Document images with source code:
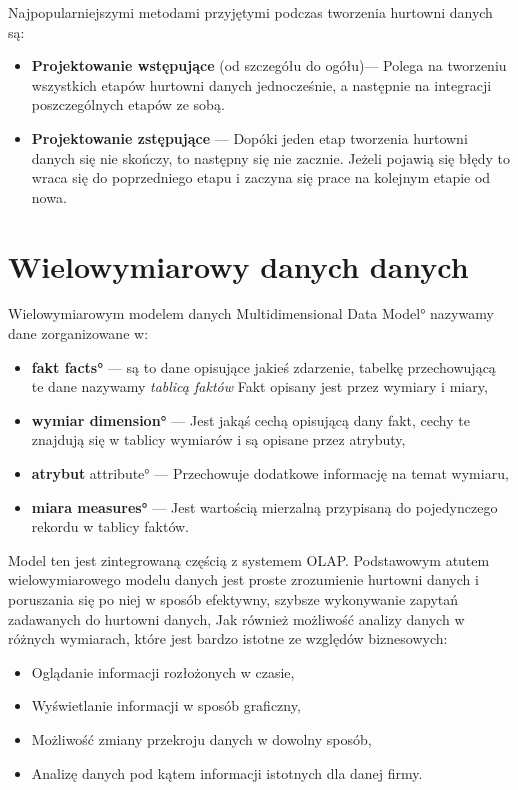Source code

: Najpopularniejszymi metodami przyjętymi podczas tworzenia hurtowni danych są:
\begin{itemize}
 \item \textbf{Projektowanie wstępujące} (od szczegółu do ogółu)---
    Polega na tworzeniu wszystkich etapów hurtowni danych
    jednocześnie, a następnie na integracji poszczególnych etapów ze sobą.
 \item \textbf{Projektowanie zstępujące} ---
    Dopóki jeden etap tworzenia hurtowni danych się nie skończy, 
     to następny się nie zacznie.
    Jeżeli pojawią się błędy to wraca się do poprzedniego etapu i zaczyna się prace 
     na kolejnym etapie od nowa.
\end{itemize}



\section{Wielowymiarowy danych danych}
Wielowymiarowym modelem danych \ang{Multidimensional Data Model} 
nazywamy dane zorganizowane w:
\begin{itemize}
 \item \textbf{fakt \ang{facts}  } --- 
    są to dane opisujące jakieś zdarzenie, 
    tabelkę przechowującą te dane nazywamy  \textit{tablicą faktów} 
   Fakt opisany jest przez wymiary i miary,
 \item \textbf{wymiar \ang{dimension}} --- 
    Jest jakąś cechą opisującą dany fakt, cechy te znajdują się w tablicy wymiarów i są opisane przez atrybuty,
 \item \textbf{atrybut} \ang{ attribute}  --- 
    Przechowuje dodatkowe informację na temat wymiaru,
 \item \textbf{miara \ang{measures}} --- 
    Jest wartością mierzalną przypisaną do pojedynczego rekordu w tablicy faktów. 
\end{itemize}

Model ten jest zintegrowaną częścią z systemem OLAP.
Podstawowym atutem wielowymiarowego modelu danych jest proste zrozumienie hurtowni danych 
 i poruszania się po niej w sposób efektywny, szybsze wykonywanie zapytań zadawanych do hurtowni danych, 
Jak również możliwość analizy danych w różnych wymiarach, 
które jest bardzo istotne ze względów biznesowych:
\begin{itemize}
 \item Oglądanie informacji rozłożonych w czasie,
 \item Wyświetlanie informacji w sposób graficzny,
 \item Możliwość zmiany przekroju danych w dowolny sposób,
 \item Analizę danych pod kątem informacji istotnych dla danej firmy.
\end{itemize}

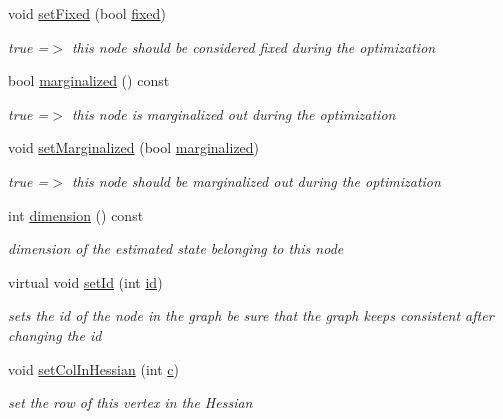 \begin{DoxyCompactItemize}
void \hyperlink{classg2o_1_1OptimizableGraph_1_1Vertex_af92ef49e1bcd6a8166afa151d367b905}{set\+Fixed} (bool \hyperlink{classg2o_1_1OptimizableGraph_1_1Vertex_ac83c34e6176f0cc5315ad7401a49efb3}{fixed})
\begin{DoxyCompactList}\small\item\em true =$>$ this node should be considered fixed during the optimization \end{DoxyCompactList}\item 
bool \hyperlink{classg2o_1_1OptimizableGraph_1_1Vertex_a214c01f0b3cab575f3496be729f6ccb1}{marginalized} () const 
\begin{DoxyCompactList}\small\item\em true =$>$ this node is marginalized out during the optimization \end{DoxyCompactList}\item 
void \hyperlink{classg2o_1_1OptimizableGraph_1_1Vertex_afabf1782886c78bf7b312bb1f2c90524}{set\+Marginalized} (bool \hyperlink{classg2o_1_1OptimizableGraph_1_1Vertex_a214c01f0b3cab575f3496be729f6ccb1}{marginalized})
\begin{DoxyCompactList}\small\item\em true =$>$ this node should be marginalized out during the optimization \end{DoxyCompactList}\item 
int \hyperlink{classg2o_1_1OptimizableGraph_1_1Vertex_a1037b978fec531eaf860d0037b992079}{dimension} () const 
\begin{DoxyCompactList}\small\item\em dimension of the estimated state belonging to this node \end{DoxyCompactList}\item 
virtual void \hyperlink{classg2o_1_1OptimizableGraph_1_1Vertex_ac57651173d6ce4bb4eebf8cb1d917551}{set\+Id} (int \hyperlink{classg2o_1_1HyperGraph_1_1Vertex_ad76b71c368b71971ac5affb5d57183d3}{id})
\begin{DoxyCompactList}\small\item\em sets the id of the node in the graph be sure that the graph keeps consistent after changing the id \end{DoxyCompactList}\item 
void \hyperlink{classg2o_1_1OptimizableGraph_1_1Vertex_aa605891d46b99ed97accf659f10bc8d5}{set\+Col\+In\+Hessian} (int \hyperlink{sparse__helper_8cpp_a4e1e0e72dd773439e333c84dd762a9c3}{c})
\begin{DoxyCompactList}\small\item\em set the row of this vertex in the Hessian \end{DoxyCompactList}\item 

\end{DoxyCompactItemize}
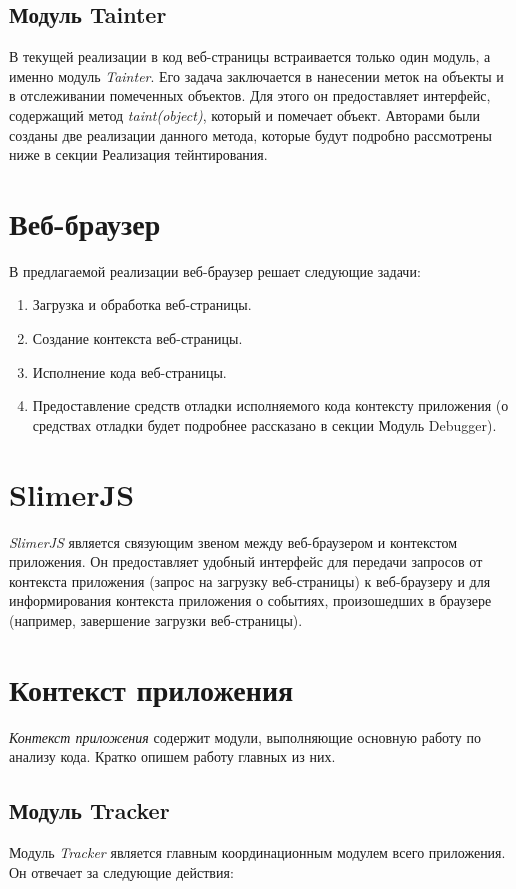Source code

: \subsection{Модуль Tainter}
	В текущей реализации в код веб-страницы встраивается только один модуль, а именно модуль \textit{Tainter}. Его задача заключается в нанесении меток на объекты и в отслеживании помеченных объектов. Для этого он предоставляет интерфейс, содержащий метод \textit{taint(object)}, который и помечает объект. Авторами были созданы две реализации данного метода, которые будут подробно рассмотрены ниже в секции Реализация тейнтирования.

\section{Веб-браузер}
В предлагаемой реализации веб-браузер решает следующие задачи:

\bigskip
\begin{enumerate}
	\item Загрузка и обработка веб-страницы.
	\item Создание контекста веб-страницы.
	\item Исполнение кода веб-страницы.
	\item Предоставление средств отладки исполняемого кода контексту приложения (о средствах отладки будет подробнее рассказано в секции Модуль Debugger).
\end{enumerate}

\section{SlimerJS}
\textit{SlimerJS} является связующим звеном между веб-браузером и контекстом приложения. Он предоставляет удобный интерфейс для передачи запросов от контекста приложения (запрос на загрузку веб-страницы) к веб-браузеру и для информирования контекста приложения о событиях, произошедших в браузере (например, завершение загрузки веб-страницы).

\section{Контекст приложения}

\textit{Контекст приложения} содержит модули, выполняющие основную работу по анализу кода. Кратко опишем работу главных из них.

\subsection{Модуль Tracker}
	Модуль \textit{Tracker} является главным координационным модулем всего приложения. Он отвечает за следующие действия:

ASSIGNMENT: Scan the data above and report each line in which "should" is present.

RESULT OF THIS TASK:
\begin{DoxyCompactList}\small\item\em true =$>$ this node should be considered fixed during the optimization \end{DoxyCompactList}\item 
\begin{DoxyCompactList}\small\item\em true =$>$ this node should be marginalized out during the optimization \end{DoxyCompactList}\item 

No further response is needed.